[GIVEN DATA]

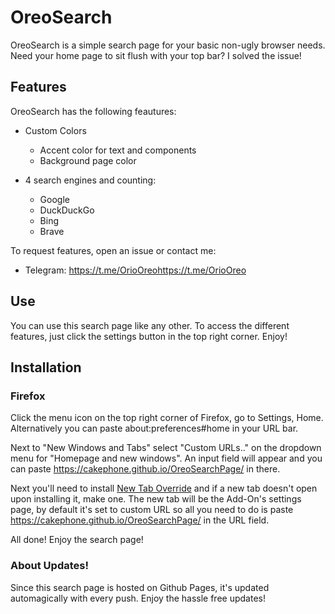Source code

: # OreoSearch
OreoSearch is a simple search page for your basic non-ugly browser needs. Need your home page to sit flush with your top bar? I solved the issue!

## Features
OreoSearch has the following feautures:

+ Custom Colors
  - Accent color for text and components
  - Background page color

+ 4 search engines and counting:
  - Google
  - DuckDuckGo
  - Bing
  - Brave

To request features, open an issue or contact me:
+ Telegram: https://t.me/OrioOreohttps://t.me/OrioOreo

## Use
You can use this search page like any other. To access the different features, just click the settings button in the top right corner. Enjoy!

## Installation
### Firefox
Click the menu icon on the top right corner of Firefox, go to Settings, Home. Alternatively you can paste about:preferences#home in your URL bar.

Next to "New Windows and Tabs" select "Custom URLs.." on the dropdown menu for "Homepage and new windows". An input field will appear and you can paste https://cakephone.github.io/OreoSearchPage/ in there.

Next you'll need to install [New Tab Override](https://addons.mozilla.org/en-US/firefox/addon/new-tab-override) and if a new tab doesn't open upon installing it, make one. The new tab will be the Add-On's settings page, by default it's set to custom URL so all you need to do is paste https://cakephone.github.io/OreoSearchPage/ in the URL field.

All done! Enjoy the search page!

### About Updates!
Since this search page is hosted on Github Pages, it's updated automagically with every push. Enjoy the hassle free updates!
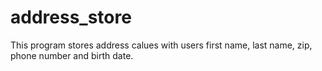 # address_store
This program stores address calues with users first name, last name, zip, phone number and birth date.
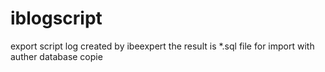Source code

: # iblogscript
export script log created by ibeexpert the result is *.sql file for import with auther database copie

[/GIVEN DATA]

WHAT THIS TASK INVOLVES -> The answer is the lines above between the line holding "- DuckDuckGo" and the line holding "Click the menu", inclusive, each written out exactly, and no others.

OUTPUT ->
  - DuckDuckGo
  - Bing
  - Brave

To request features, open an issue or contact me:
+ Telegram: https://t.me/OrioOreohttps://t.me/OrioOreo

## Use
You can use this search page like any other. To access the different features, just click the settings button in the top right corner. Enjoy!

## Installation
### Firefox
Click the menu icon on the top right corner of Firefox, go to Settings, Home. Alternatively you can paste about:preferences#home in your URL bar.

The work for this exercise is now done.